Private Natural Gas Well Association SUBMISSION (2025 01 09) to MNR Environmental Registry Posting (ERO) # 019-9286 seeking proposed changes to the OGSRA.
Delivered via email to:
Andrew Ogilvie MNR Manager Resource Development Section
Katy Field Manager MNRF Petroleum Operation Section
CC: Bobbi Ann Brady MPP Haldimand Norfolk
Hon. Sam Oosterhoff MPP Niagara West Assistant Minister of Energy
Submitted to ERO Posting on 2025 01 09 at 1445
The Private Natural Gas Well Association (PNGWA) is pleased to make the following submission in reply to the Ministry of Natural Resources (MNR) posting of November 25, 2024, on the Ontario Environmental Register (ERO) # 019-9286 – where it is proposing significant changes to the Oil Gas and Salt Resources Act
The Private Natural Gas Well Association has a long history of working with the MNR & MNRF beginning in 2007 and continuing to the present. The PNGWA’s efforts have been to assist private gas well operators who have found themselves to be non-compliant with the OGSRA & Regulations from when it was introduced circa 1997. The PNGWA has also worked along with the Ontario Federation of Agriculture (OFA), The Christian Farmers Federation of Agriculture (CFFA) and the Haldimand Federation of Agriculture IHFA) dealing with private gas well matters.
The PNGWA views the Proposal as detailed on the ERO website to be a very complex undertaking and generally extending far beyond the interests of the average licenced private gas well operator.

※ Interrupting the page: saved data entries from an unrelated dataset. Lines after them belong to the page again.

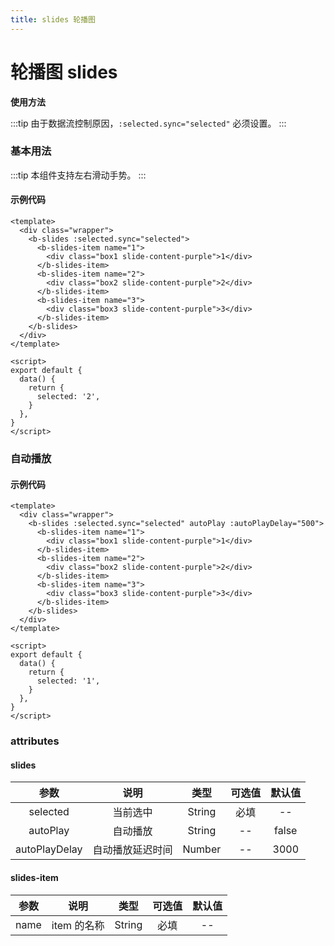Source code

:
 ```yaml
---
title: slides 轮播图
---
```


# 轮播图 slides

**使用方法**

:::tip
由于数据流控制原因，`:selected.sync="selected"` 必须设置。
:::

### 基本用法

<ClientOnly>
<slides-demo-common></slides-demo-common>
</ClientOnly>

:::tip
本组件支持左右滑动手势。
:::

#### 示例代码

```vue
<template>
  <div class="wrapper">
    <b-slides :selected.sync="selected">
      <b-slides-item name="1">
        <div class="box1 slide-content-purple">1</div>
      </b-slides-item>
      <b-slides-item name="2">
        <div class="box2 slide-content-purple">2</div>
      </b-slides-item>
      <b-slides-item name="3">
        <div class="box3 slide-content-purple">3</div>
      </b-slides-item>
    </b-slides>
  </div>
</template>

<script>
export default {
  data() {
    return {
      selected: '2',
    }
  },
}
</script>
```

### 自动播放

<ClientOnly>
<slides-demo-settime></slides-demo-settime>
</ClientOnly>

#### 示例代码

```vue
<template>
  <div class="wrapper">
    <b-slides :selected.sync="selected" autoPlay :autoPlayDelay="500">
      <b-slides-item name="1">
        <div class="box1 slide-content-purple">1</div>
      </b-slides-item>
      <b-slides-item name="2">
        <div class="box2 slide-content-purple">2</div>
      </b-slides-item>
      <b-slides-item name="3">
        <div class="box3 slide-content-purple">3</div>
      </b-slides-item>
    </b-slides>
  </div>
</template>

<script>
export default {
  data() {
    return {
      selected: '1',
    }
  },
}
</script>
```

### attributes

#### slides

|     参数      |       说明       |  类型  | 可选值 | 默认值 |
| :-----------: | :--------------: | :----: | :----: | :----: |
|   selected    |     当前选中     | String |  必填  |   --   |
|   autoPlay    |     自动播放     | String |   --   | false  |
| autoPlayDelay | 自动播放延迟时间 | Number |   --   |  3000  |

#### slides-item

| 参数 |    说明     |  类型  | 可选值 | 默认值 |
| :--: | :---------: | :----: | :----: | :----: |
| name | item 的名称 | String |  必填  |   --   |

The PNGWA is of the view that private gas wells are located on land owned by the operator. This is clearly a distinction that sets a private well apart from all that is contemplated for the commercial type of operations for the referenced activities in the ERO proposal, such as carbon dioxide and other types of sequestering storage, where the land is leased from a land owner, and the where such operators can vanish whether it be by insolvency or be stranded by the complexities with changes of entity ownership, leaving an abandoned operation that needs some form of remediation. The MNR and later MNRF has a long history of being faced with commercial petroleum well operators who fail and become insolvent causing wells to be abandoned.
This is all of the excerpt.